I would say that it goes back to the early 2000s. Many professionals, mainly based in English-speaking countries (United States, United Kingdom, etc.), as well as Germany, Austria and the Netherlands, started to explain that they loved French pastries but that they were too sweet. At around the same time, the French authorities started to discuss the development of nutritional balance. The first adverts encouraging people to reduce their fat,sugar and salt consumption, eat five fruit and vegetables per day appeared. Artisans and industrialists felt that they had to act rapidly and pragmatically to address these new concerns. We therefore decided to optimize the percentage of sugar in our pastries.
Sugar is a powerful taste enhancer. Have you had feedback from your customers?
Initially, it was necessary to explain things properly and state that their favourite desserts contained slightly less sugar. But let's be honest, pedagogy is not enough! Buying a pastry is above all a moment of pleasure, a treat. So we started to think about the best way to reinvent our recipes to keep customers' pleasure intact. And this is far from being simple, as you can imagine. Sugar is an excellent taste enhancer: it reveals and brings out the flavours of other ingredients. That is why, when sugar is reduced too much, the impression is that the cake is less "tasty". Initially, the dosing of other taste enhancers - cream, butter and egg yolks - has been increased. To simplify, in a cake which used to include 250 g of sugar and 15 g of egg yolk, the proportions have simply been reversed. The taste of certain preparations, like confectioner's cream or butter cream, slightly changes when 10 % less sugar is used. These are two simple and effective methods that can inspire all pastry chefs that want to lighten sugar content in their pastries and cakes.
Did pastry chefs need to extend their range to compensate and surprise their customers?
Pleasure can be enhanced by playing on different factors: acidity, bitterness or saltiness. Let's take chocolate for example. Dark chocolate contains less sugar than milk chocolate. But not all customers necessarily like it. To pep it up, it is therefore possible to add spices and flavouring like Espelette chilli, cumin, pepper, cinnamon, nutmeg, cardamom, etc. We can also mix it with semi-candied lemon to give it tangy notes or add a little vanilla to give it a rounder flavour. Personally I have a small preference for chocolate, lime and tarragon. In pastry making it is possible to do lots of things and be bold!
For example gives more room to other ingredients?
Yes, exactly. And it is particularly true for fruit which can fully reveal the delicacy of their flavour. But it is very complicated for an artisan to work with fresh fruit. It takes time, is labour-intensive and can create significant wastage, as fresh products are by nature highly perishable. That is why I use and recommend Les vergers Boiron fruit purees, which offer a very comprehensive range which fully respects taste and maintains all the organoleptic properties of fresh fruit. For pastry chefs who want to optimize the sugar content in their products, it is recommended to choose from the 100 % fruit and vegetable range. A range without any additions - no sugars, colourings, preservatives or thickeners - which leaves them total control over their recipes.

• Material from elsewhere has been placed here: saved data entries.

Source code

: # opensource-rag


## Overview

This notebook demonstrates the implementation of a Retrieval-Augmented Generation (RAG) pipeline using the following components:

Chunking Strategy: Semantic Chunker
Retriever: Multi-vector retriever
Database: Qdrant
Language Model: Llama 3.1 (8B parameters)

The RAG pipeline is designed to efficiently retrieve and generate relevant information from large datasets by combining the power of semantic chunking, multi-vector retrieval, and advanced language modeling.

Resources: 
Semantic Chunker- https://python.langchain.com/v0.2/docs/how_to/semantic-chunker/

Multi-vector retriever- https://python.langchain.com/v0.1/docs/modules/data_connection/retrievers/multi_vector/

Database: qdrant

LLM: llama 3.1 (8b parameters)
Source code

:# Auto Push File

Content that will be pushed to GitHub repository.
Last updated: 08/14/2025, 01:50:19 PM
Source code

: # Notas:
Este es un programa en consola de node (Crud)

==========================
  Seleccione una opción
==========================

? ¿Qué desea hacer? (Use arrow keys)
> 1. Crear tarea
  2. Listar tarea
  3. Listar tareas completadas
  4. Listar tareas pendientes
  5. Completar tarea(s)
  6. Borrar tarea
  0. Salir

Les vergers Boiron offer a very comprehensive range of vegetable purees: do you use it in your lightened pastries?
More and more. They allow us to surprise customers and bring them towards new flavours which will make them totally forget that the sugar content has been reduced. The pastry maker's imagination is the only limit to really awaken the senses. But we know of a few combinations that work really well such as raspberry with red pepper, lemon or orange with yellow pepper, dark red plum with beetroot or cucumber with dairy products.
Sugar is also a texturing agent that gives cakes their softness, biscuits their crispness and ice-creams their richness. Have you had to rethink your recipes?
Indeed, if we decrease the amount of sugar, we have to add other ingredients to enable desserts to keep all their qualities. The early 2000s were marked by the arrival of molecular cooking, with weird and wonderful techniques at the time: emulsion, gelling or sphere-moulding which is used to create all sorts of "balls" from everyday food. This technique revealed agar agar, a gelling substance made from red seaweed. It has neither flavour nor taste. It is only a binder and can withstand temperatures of up to 90 °C. Today we also use gellan, which is produced by the fermentation of an alga and which has excellent texturing properties. We also have at our disposal carob seed (the fruit of the carob tree, a tree grown in Mediterranean countries). All these products can be found in organic shops but also in an increasing number of traditional wholesalers.
What will be the different innovative ideas to be developed by pastry artisans?
We need to go further in nutritional balance. Artisans therefore need to imagine new recipes with a low glycemic index (GI). As you can imagine, there are some constraints. For starters, high GI ingredients (T45 or T55 flour and excessively sweet fruit) need to be restricted.
Can fibre also help reduce the glycemic index of recipes?
The more fibre a food contains, and soluble fibre in particular, the lower is its glycemic index. Soluble fibres include pectin, gums (guar, carob), and plant or alga extracts (agar, alginate, caraghenan, inulin). All these ingredients are easily found in organic stores. Soluble fibres, which are also abundant in pulses (chickpeas, lentils, beans), cereals (barley, rye, oats and oat bran), fruit (especially apples, pears, plums, peaches, quinces, citrus fruit, strawberries and raspberries) and certain seeds (buckwheat, flax, chia, carob, etc.). As far as insoluble fibres are concerned, they can be found in whole grains (T8 flour), oilseeds (almonds, hazelnuts), fresh fruit (pears, apple, papaya, pineapple, etc.) and dried fruit (prunes, figs, dates). In other words, there is a very wide choice: the only limit is the imagination!